A while back, I submitted a grant to JISC on digital preservation. The basic idea was to move a set of files that I had as Word docs, post them all on the knowledgeblog platform. The practical upshot of this is that the files, instead of rusting, become accessible to the world at large and, also, they also get digitially preserved by the various web preservation engines around. We called this digital preservation by stealth; putting something on the web is useful anyway, the preservation occurs as a happy by-product. And along the way, we get stats on whether the content was actually used by anyone.

Nice idea, I thought. Still, the grant bounced. There were several reasons for this: the preservation was so stealthy that one of the reviewers could not see it all at; another thought that the format chosen (HTML) was pretty dubious for preservation.

In one way, I found this response to be a bit dubious. After all, in two hundred years time what is more likely to be readable? HTML or the NLM DTD which, as Martin Fenner points out (n.d.a/) very few people actually use. However, in another way I can appreciate the problem. Take, for example, my own Kcite plugin (n.d.b) in the last year, I have added support for multiple reference formats. But, I have done this in Javascript. While this has some advantages, particularly for page load times, it does reduce the preservability of my web page; Javascript is complex, and may well not run in 5 years time, let along two hundred. Although Javascript (or at least the ability to embed scripts) is a feature of HTML, it is not a good feature from a preservation point of view. Not all HTML is created equal as it where. KCite does make some attempts to cope with this — in the absence of Javascript, readers see a visible and clickable URI direct to the resource in-place of the citation, and lose the reference metadata.

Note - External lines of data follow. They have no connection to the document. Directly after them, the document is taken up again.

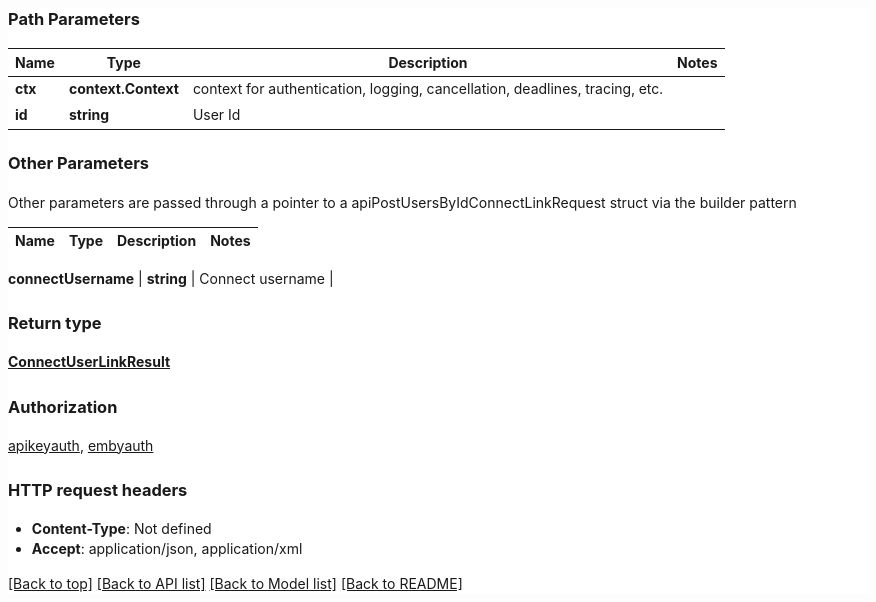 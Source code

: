 
### Path Parameters


Name | Type | Description  | Notes
------------- | ------------- | ------------- | -------------
**ctx** | **context.Context** | context for authentication, logging, cancellation, deadlines, tracing, etc.
**id** | **string** | User Id | 

### Other Parameters

Other parameters are passed through a pointer to a apiPostUsersByIdConnectLinkRequest struct via the builder pattern


Name | Type | Description  | Notes
------------- | ------------- | ------------- | -------------

 **connectUsername** | **string** | Connect username | 

### Return type

[**ConnectUserLinkResult**](ConnectUserLinkResult.md)

### Authorization

[apikeyauth](../README.md#apikeyauth), [embyauth](../README.md#embyauth)

### HTTP request headers

- **Content-Type**: Not defined
- **Accept**: application/json, application/xml

[[Back to top]](#) [[Back to API list]](../README.md#documentation-for-api-endpoints)
[[Back to Model list]](../README.md#documentation-for-models)
[[Back to README]](../README.md)

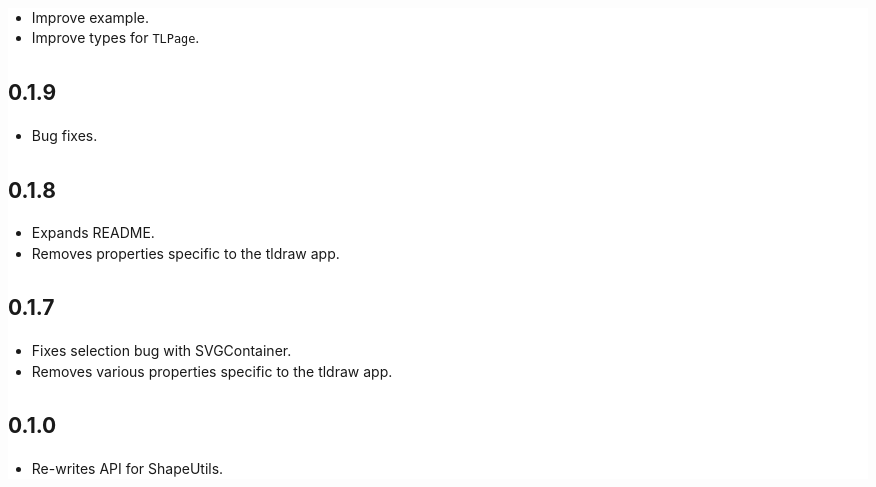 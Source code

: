 - Improve example.
- Improve types for `TLPage`.

## 0.1.9

- Bug fixes.

## 0.1.8

- Expands README.
- Removes properties specific to the tldraw app.

## 0.1.7

- Fixes selection bug with SVGContainer.
- Removes various properties specific to the tldraw app.

## 0.1.0

- Re-writes API for ShapeUtils.
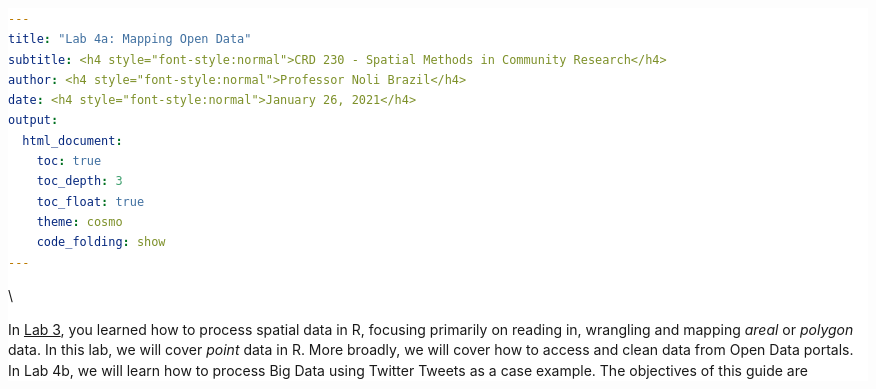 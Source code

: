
 ```yaml
---
title: "Lab 4a: Mapping Open Data"
subtitle: <h4 style="font-style:normal">CRD 230 - Spatial Methods in Community Research</h4>
author: <h4 style="font-style:normal">Professor Noli Brazil</h4>
date: <h4 style="font-style:normal">January 26, 2021</h4>
output: 
  html_document:
    toc: true
    toc_depth: 3
    toc_float: true
    theme: cosmo
    code_folding: show
---
```




<style>
p.comment {
background-color: #bdced6;
padding: 10px;
border: 0px solid black;
margin-left: 25px;
border-radius: 5px;
font-style: normal;
}

h1.title {
  font-weight: bold;
  font-family: Arial;  
}

h2.title {
  font-family: Arial;  
}

</style>


<style type="text/css">
#TOC {
  font-size: 13px;
  font-family: Arial;
}
</style>


\




In [Lab 3](https://crd230.github.io/lab3.html), you learned how to process spatial data in R, focusing primarily on reading in, wrangling and mapping *areal* or *polygon* data.  In this lab, we will cover *point* data in R. More broadly, we will cover how to access and clean data from Open Data portals. In Lab 4b, we will learn how to process Big Data using Twitter Tweets as a case example. The objectives of this guide are
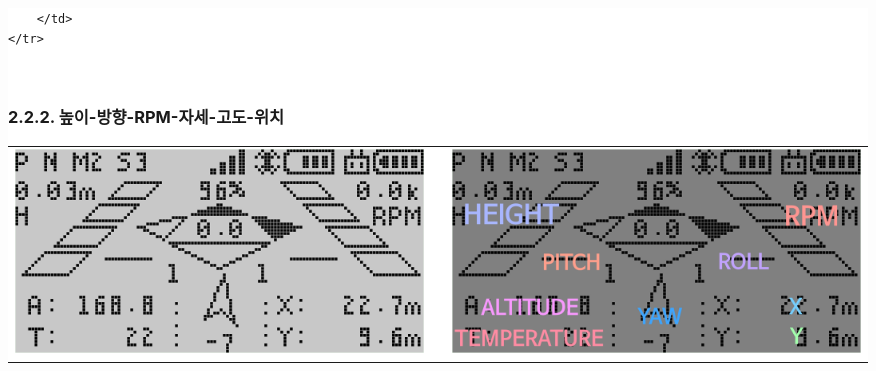         </td>
    </tr>
</table>


<br>


### 2.2.2. 높이-방향-RPM-자세-고도-위치

<table>
    <tr>
        <td class="lightgrey">
            <div align="center">
                <a href="./images/drone4controller_2.png" target="_blank"><img src="./images/drone4controller_2.png"></a>
            </div>
        </td>
        <td></td>
        <td class="darkgrey">
            <div align="center">
                <a href="./images/drone4controller_2_desc.png" target="_blank"><img src="./images/drone4controller_2_desc.png"></a> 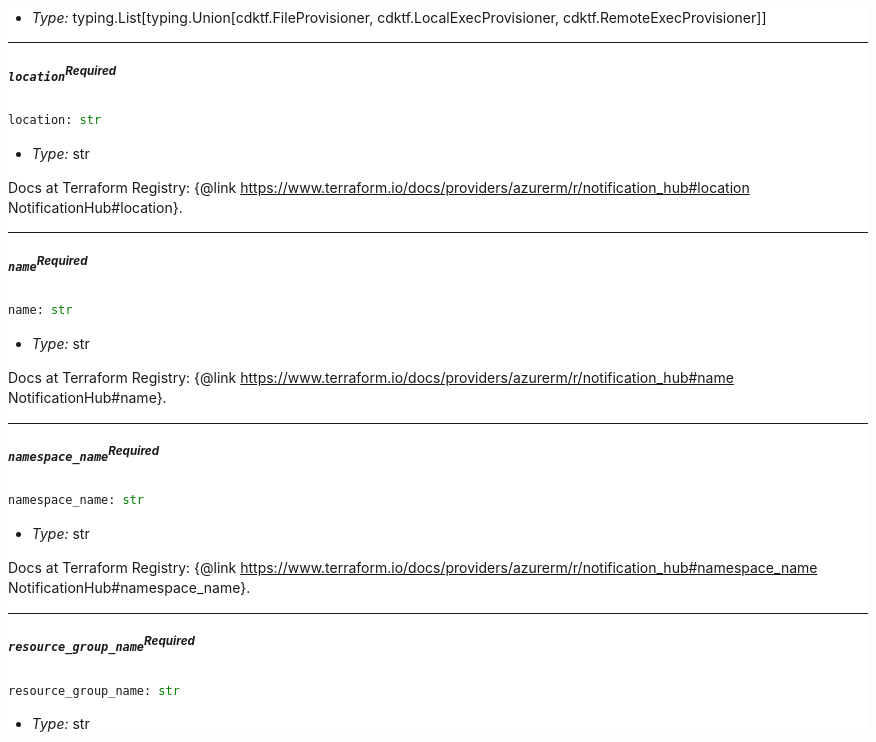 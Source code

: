- *Type:* typing.List[typing.Union[cdktf.FileProvisioner, cdktf.LocalExecProvisioner, cdktf.RemoteExecProvisioner]]

---

##### `location`<sup>Required</sup> <a name="location" id="@cdktf/provider-azurerm.notificationHub.NotificationHubConfig.property.location"></a>

```python
location: str
```

- *Type:* str

Docs at Terraform Registry: {@link https://www.terraform.io/docs/providers/azurerm/r/notification_hub#location NotificationHub#location}.

---

##### `name`<sup>Required</sup> <a name="name" id="@cdktf/provider-azurerm.notificationHub.NotificationHubConfig.property.name"></a>

```python
name: str
```

- *Type:* str

Docs at Terraform Registry: {@link https://www.terraform.io/docs/providers/azurerm/r/notification_hub#name NotificationHub#name}.

---

##### `namespace_name`<sup>Required</sup> <a name="namespace_name" id="@cdktf/provider-azurerm.notificationHub.NotificationHubConfig.property.namespaceName"></a>

```python
namespace_name: str
```

- *Type:* str

Docs at Terraform Registry: {@link https://www.terraform.io/docs/providers/azurerm/r/notification_hub#namespace_name NotificationHub#namespace_name}.

---

##### `resource_group_name`<sup>Required</sup> <a name="resource_group_name" id="@cdktf/provider-azurerm.notificationHub.NotificationHubConfig.property.resourceGroupName"></a>

```python
resource_group_name: str
```

- *Type:* str

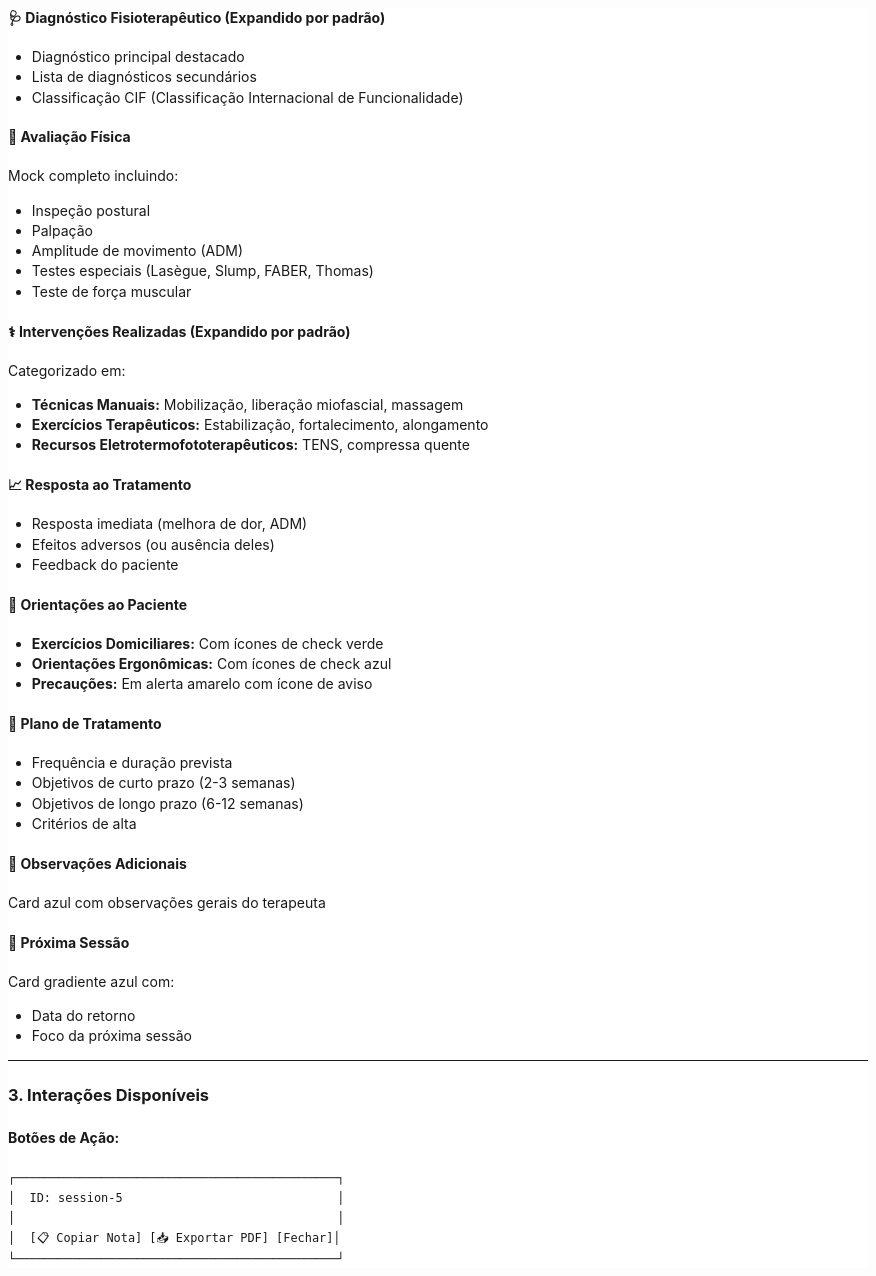 #### **🩺 Diagnóstico Fisioterapêutico** (Expandido por padrão)
- Diagnóstico principal destacado
- Lista de diagnósticos secundários
- Classificação CIF (Classificação Internacional de Funcionalidade)

#### **💪 Avaliação Física**
Mock completo incluindo:
- Inspeção postural
- Palpação
- Amplitude de movimento (ADM)
- Testes especiais (Lasègue, Slump, FABER, Thomas)
- Teste de força muscular

#### **⚕️ Intervenções Realizadas** (Expandido por padrão)
Categorizado em:
- **Técnicas Manuais:** Mobilização, liberação miofascial, massagem
- **Exercícios Terapêuticos:** Estabilização, fortalecimento, alongamento
- **Recursos Eletrotermofototerapêuticos:** TENS, compressa quente

#### **📈 Resposta ao Tratamento**
- Resposta imediata (melhora de dor, ADM)
- Efeitos adversos (ou ausência deles)
- Feedback do paciente

#### **🎯 Orientações ao Paciente**
- **Exercícios Domiciliares:** Com ícones de check verde
- **Orientações Ergonômicas:** Com ícones de check azul
- **Precauções:** Em alerta amarelo com ícone de aviso

#### **📅 Plano de Tratamento**
- Frequência e duração prevista
- Objetivos de curto prazo (2-3 semanas)
- Objetivos de longo prazo (6-12 semanas)
- Critérios de alta

#### **📌 Observações Adicionais**
Card azul com observações gerais do terapeuta

#### **🔄 Próxima Sessão**
Card gradiente azul com:
- Data do retorno
- Foco da próxima sessão

---

### 3. **Interações Disponíveis**

#### **Botões de Ação:**
```
┌─────────────────────────────────────────────┐
│  ID: session-5                              │
│                                             │
│  [📋 Copiar Nota] [📥 Exportar PDF] [Fechar]│
└─────────────────────────────────────────────┘
```
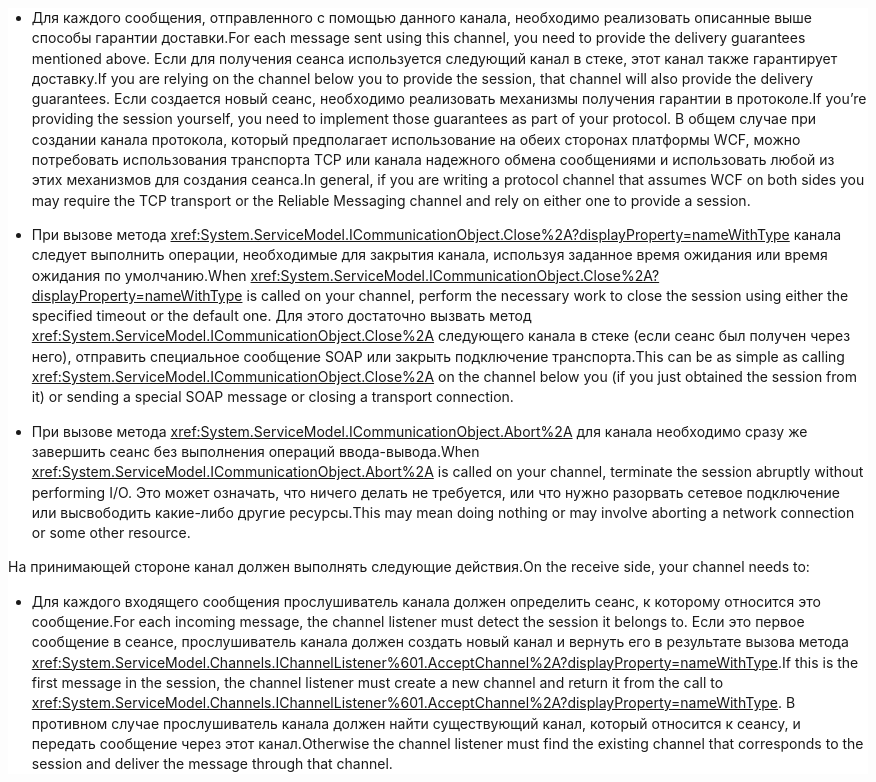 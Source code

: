 - <span data-ttu-id="f821c-178">Для каждого сообщения, отправленного с помощью данного канала, необходимо реализовать описанные выше способы гарантии доставки.</span><span class="sxs-lookup"><span data-stu-id="f821c-178">For each message sent using this channel, you need to provide the delivery guarantees mentioned above.</span></span> <span data-ttu-id="f821c-179">Если для получения сеанса используется следующий канал в стеке, этот канал также гарантирует доставку.</span><span class="sxs-lookup"><span data-stu-id="f821c-179">If you are relying on the channel below you to provide the session, that channel will also provide the delivery guarantees.</span></span> <span data-ttu-id="f821c-180">Если создается новый сеанс, необходимо реализовать механизмы получения гарантии в протоколе.</span><span class="sxs-lookup"><span data-stu-id="f821c-180">If you’re providing the session yourself, you need to implement those guarantees as part of your protocol.</span></span> <span data-ttu-id="f821c-181">В общем случае при создании канала протокола, который предполагает использование на обеих сторонах платформы WCF, можно потребовать использования транспорта TCP или канала надежного обмена сообщениями и использовать любой из этих механизмов для создания сеанса.</span><span class="sxs-lookup"><span data-stu-id="f821c-181">In general, if you are writing a protocol channel that assumes WCF on both sides you may require the TCP transport or the Reliable Messaging channel and rely on either one to provide a session.</span></span>  
  
- <span data-ttu-id="f821c-182">При вызове метода <xref:System.ServiceModel.ICommunicationObject.Close%2A?displayProperty=nameWithType> канала следует выполнить операции, необходимые для закрытия канала, используя заданное время ожидания или время ожидания по умолчанию.</span><span class="sxs-lookup"><span data-stu-id="f821c-182">When <xref:System.ServiceModel.ICommunicationObject.Close%2A?displayProperty=nameWithType> is called on your channel, perform the necessary work to close the session using either the specified timeout or the default one.</span></span> <span data-ttu-id="f821c-183">Для этого достаточно вызвать метод <xref:System.ServiceModel.ICommunicationObject.Close%2A> следующего канала в стеке (если сеанс был получен через него), отправить специальное сообщение SOAP или закрыть подключение транспорта.</span><span class="sxs-lookup"><span data-stu-id="f821c-183">This can be as simple as calling <xref:System.ServiceModel.ICommunicationObject.Close%2A> on the channel below you (if you just obtained the session from it) or sending a special SOAP message or closing a transport connection.</span></span>  
  
- <span data-ttu-id="f821c-184">При вызове метода <xref:System.ServiceModel.ICommunicationObject.Abort%2A> для канала необходимо сразу же завершить сеанс без выполнения операций ввода-вывода.</span><span class="sxs-lookup"><span data-stu-id="f821c-184">When <xref:System.ServiceModel.ICommunicationObject.Abort%2A> is called on your channel, terminate the session abruptly without performing I/O.</span></span> <span data-ttu-id="f821c-185">Это может означать, что ничего делать не требуется, или что нужно разорвать сетевое подключение или высвободить какие-либо другие ресурсы.</span><span class="sxs-lookup"><span data-stu-id="f821c-185">This may mean doing nothing or may involve aborting a network connection or some other resource.</span></span>  
  
 <span data-ttu-id="f821c-186">На принимающей стороне канал должен выполнять следующие действия.</span><span class="sxs-lookup"><span data-stu-id="f821c-186">On the receive side, your channel needs to:</span></span>  
  
- <span data-ttu-id="f821c-187">Для каждого входящего сообщения прослушиватель канала должен определить сеанс, к которому относится это сообщение.</span><span class="sxs-lookup"><span data-stu-id="f821c-187">For each incoming message, the channel listener must detect the session it belongs to.</span></span> <span data-ttu-id="f821c-188">Если это первое сообщение в сеансе, прослушиватель канала должен создать новый канал и вернуть его в результате вызова метода <xref:System.ServiceModel.Channels.IChannelListener%601.AcceptChannel%2A?displayProperty=nameWithType>.</span><span class="sxs-lookup"><span data-stu-id="f821c-188">If this is the first message in the session, the channel listener must create a new channel and return it from the call to <xref:System.ServiceModel.Channels.IChannelListener%601.AcceptChannel%2A?displayProperty=nameWithType>.</span></span> <span data-ttu-id="f821c-189">В противном случае прослушиватель канала должен найти существующий канал, который относится к сеансу, и передать сообщение через этот канал.</span><span class="sxs-lookup"><span data-stu-id="f821c-189">Otherwise the channel listener must find the existing channel that corresponds to the session and deliver the message through that channel.</span></span>  
   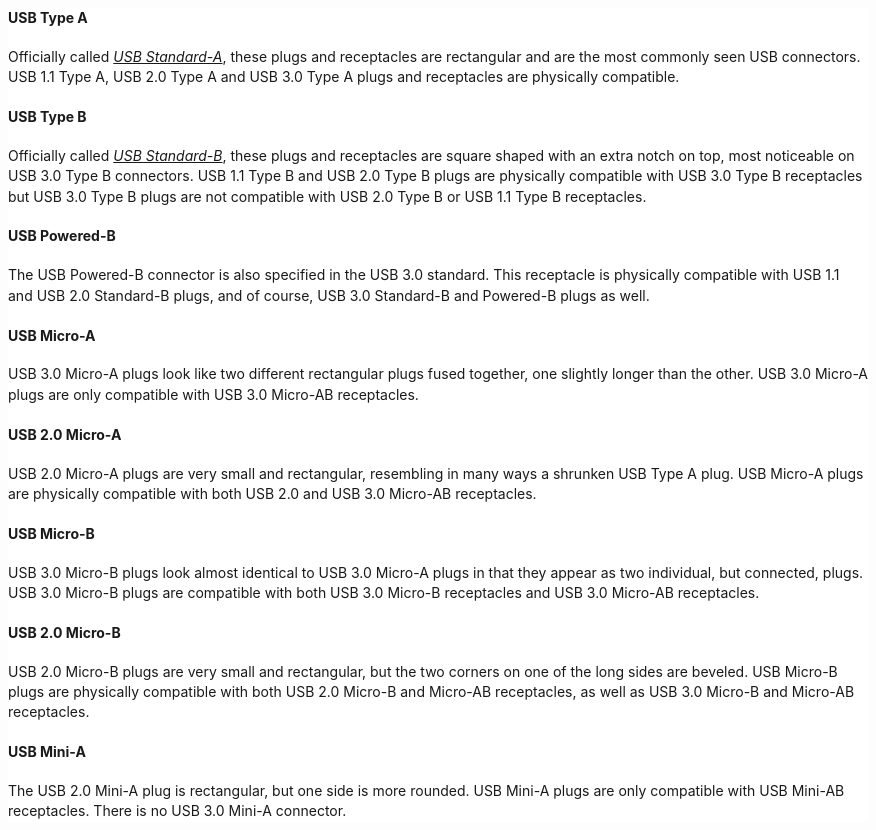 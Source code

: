 #### USB Type A

Officially called _[USB Standard-A](https://www.lifewire.com/usb-type-a-connector-2626032)_, these plugs and receptacles
are rectangular and are the most commonly seen USB connectors. USB 1.1 Type A, USB 2.0 Type A and USB 3.0 Type A plugs
and receptacles are physically compatible.

#### USB Type B

Officially called _[USB Standard-B](https://www.lifewire.com/usb-type-b-connector-2626033)_, these plugs and receptacles
are square shaped with an extra notch on top, most noticeable on USB 3.0 Type B connectors. USB 1.1 Type B and USB 2.0
Type B plugs are physically compatible with USB 3.0 Type B receptacles but USB 3.0 Type B plugs are not compatible with
USB 2.0 Type B or USB 1.1 Type B receptacles.

#### USB Powered-B

The USB Powered-B connector is also specified in the USB 3.0 standard. This receptacle is physically compatible with USB
1.1 and USB 2.0 Standard-B plugs, and of course, USB 3.0 Standard-B and Powered-B plugs as well.

#### USB Micro-A

USB 3.0 Micro-A plugs look like two different rectangular plugs fused together, one slightly longer than the other. USB
3.0 Micro-A plugs are only compatible with USB 3.0 Micro-AB receptacles.

#### USB 2.0 Micro-A

USB 2.0 Micro-A plugs are very small and rectangular, resembling in many ways a shrunken USB Type A plug. USB Micro-A
plugs are physically compatible with both USB 2.0 and USB 3.0 Micro-AB receptacles.

#### USB Micro-B

USB 3.0 Micro-B plugs look almost identical to USB 3.0 Micro-A plugs in that they appear as two individual, but
connected, plugs. USB 3.0 Micro-B plugs are compatible with both USB 3.0 Micro-B receptacles and USB 3.0 Micro-AB
receptacles.

#### USB 2.0 Micro-B

USB 2.0 Micro-B plugs are very small and rectangular, but the two corners on one of the long sides are beveled. USB
Micro-B plugs are physically compatible with both USB 2.0 Micro-B and Micro-AB receptacles, as well as USB 3.0 Micro-B
and Micro-AB receptacles.

#### USB Mini-A

The USB 2.0 Mini-A plug is rectangular, but one side is more rounded. USB Mini-A plugs are only compatible with USB
Mini-AB receptacles. There is no USB 3.0 Mini-A connector.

I had thought about using ScholarlyHTML which was announced several years ago; this comes from a similar understanding that HTML can be used well or badly for academic publication. Interestingly, their website uses a similar idea of to knowledge blog; collaborative editing out of band, followed by unchanging, date-stamped publication to a blog engine. At least this way the idea, although as Peter Sefton says on the front page “[That is, once I get the site established - I’m editing this page live to get started - ptsefton]”. But, the intention of ScholarlyHTML is largely to make content more explict; no bad thing, but now what I was after.

Instead, I have implemented what I descripe as “SimpleHTML”; alternatively, if you are of a more pejorative nature, you can call it “StupidHTML”. The idea is this; it is HTML which is a close to raw content as I can make it. Within Wordpress, the “content” is generated by an editor (either internal to Wordpress, or external for those using the XML-RPC publication), so there is little I can do about this. However, I can stop Wordpress from making the situation worse by adding its own complexity.

To enable this, I have make a couple of changes. Kblog-metadata (n.d.c) now generates SimpleHTML on request, and provides a link to it through the Download widget I have created; it should be visible on this page. And I have updated KCite to enable me to programmatically disable Javascript reference generation, and fallback to server-side PHP generation. As an example, for instance, you can see the SimpleHTML for a recent article here. Metadata added via kblog-metadata (n.d.d) is still present, but otherwise the web page looks remarkably similar to HTML that I wrote in 1994, after seeing Mosaic for the first time.

As a general principle for preservation, as I develop the knowledgeblog platform further, I will follow this rule. I will not be adverse to using active technologies such as Javascript. However, a “fallback” straight-forward HTML, preserving the raw content, will always be available.